Every Illini at one point or another has believed they’ve found the love of their life at a campus bar. Maybe it was the sexual tension prompted by eye contact from across the bar, or maybe you were just horny after the three tequila shots your bros non-homosexually shoved down your throat. Either way, you must make a move on your dream girl and seal the deal at the end of the night. We present to you five UIUC-inspired flavored condoms because safe sex is the best sex.
5.) Top house:
Mmm…the sweet taste of egocentrism. You might as well put a mirror on your ceiling and just fuck yourself if this is your preferred condom flavor. The top house taste is strictly for the ones who wear white Adidas everywhere they go, and those big, bougie, fuzzy jackets to class. This is for you, Brad. Feed your ego a little bit more tonight while you hit it from behind.
4.) Abe Lincoln’s nose:
Lincoln Hall’s Abe Lincoln statue is the daddy of this campus. We all can admit that there’s nothing sexier than an honest man. Take these bad boys off the shelf of the Green Street Walgreens and use them with another one of your Monday Night Lion hookups. You’ll have her screaming your name and reciting the Gettysburg Address. Bitches love the end of the Civil War.

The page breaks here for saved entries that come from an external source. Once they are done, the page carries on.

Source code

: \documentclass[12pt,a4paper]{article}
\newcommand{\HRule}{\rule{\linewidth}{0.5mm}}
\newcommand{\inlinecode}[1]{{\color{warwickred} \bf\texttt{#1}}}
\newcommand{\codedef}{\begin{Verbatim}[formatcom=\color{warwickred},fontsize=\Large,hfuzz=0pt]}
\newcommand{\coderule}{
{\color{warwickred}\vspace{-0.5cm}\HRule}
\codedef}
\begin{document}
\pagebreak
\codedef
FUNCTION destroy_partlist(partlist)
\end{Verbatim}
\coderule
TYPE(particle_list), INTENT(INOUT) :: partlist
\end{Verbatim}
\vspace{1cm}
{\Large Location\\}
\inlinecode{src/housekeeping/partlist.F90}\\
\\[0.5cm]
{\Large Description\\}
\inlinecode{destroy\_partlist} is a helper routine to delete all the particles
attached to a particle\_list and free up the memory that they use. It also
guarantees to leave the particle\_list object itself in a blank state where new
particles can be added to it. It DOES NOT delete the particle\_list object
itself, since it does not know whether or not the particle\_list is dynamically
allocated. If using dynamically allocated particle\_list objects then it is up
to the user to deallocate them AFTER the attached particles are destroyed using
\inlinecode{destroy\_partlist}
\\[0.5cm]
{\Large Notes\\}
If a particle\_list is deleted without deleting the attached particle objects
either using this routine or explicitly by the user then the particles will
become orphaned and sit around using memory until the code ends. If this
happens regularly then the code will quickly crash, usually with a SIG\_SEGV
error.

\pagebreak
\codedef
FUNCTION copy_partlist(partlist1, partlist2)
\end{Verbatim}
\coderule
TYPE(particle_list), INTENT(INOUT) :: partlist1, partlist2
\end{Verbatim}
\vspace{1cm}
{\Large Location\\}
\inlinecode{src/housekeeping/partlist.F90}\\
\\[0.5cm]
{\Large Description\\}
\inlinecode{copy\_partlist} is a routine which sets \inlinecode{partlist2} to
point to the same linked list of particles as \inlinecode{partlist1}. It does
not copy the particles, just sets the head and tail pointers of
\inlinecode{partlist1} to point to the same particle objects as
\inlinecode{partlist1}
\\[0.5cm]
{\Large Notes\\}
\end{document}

3.) A Chancellor Robert Jones email:
Sure, no one actually reads his lengthy emails, but this condom flavor brings something big and long to the table that you could never supply to your girl. If anything, this condom acts as a confidence boost to make up for the little guy downstairs. Don’t feel embarrassed; you’ll be sure to satisfy your girlfriend since this flavor tastes like the strong, powerful man you’ll never be.
2.) Eternal Flame:
This bittersweet latex is for the all the hopeless romantics out there. The Eternal Flame is just a small factor in the enormous fire of romance. Show your girl a classy time at wine night at Cly’s, bring her back to your place since you don’t mind your roommates hearing your passionate moans, and make love to her passionately. Her eternal flame will be flickering all night…well, for 30 seconds at least.
1.) Disappointed parents:
We’ve all been here. You know that phone call from Mom is going to be painful because you have to explain why you’re an advertising major with a GPA under 2.5. This flavor, reminiscent of salty tears and expired JUUL pods, is for all the Brads and Chads out there who have a weird kink for pain. Keep telling yourself that girls love to be choked during sex.
For all you irresponsible, young men who haven’t really finished puberty yet, these condoms are dedicated to you. If you’re going to try to bang every girl you see at Monday Night Lion, wrap your willy and don’t be silly. No one wants to catch your chlamydia, or have your children… unless your parents are rich.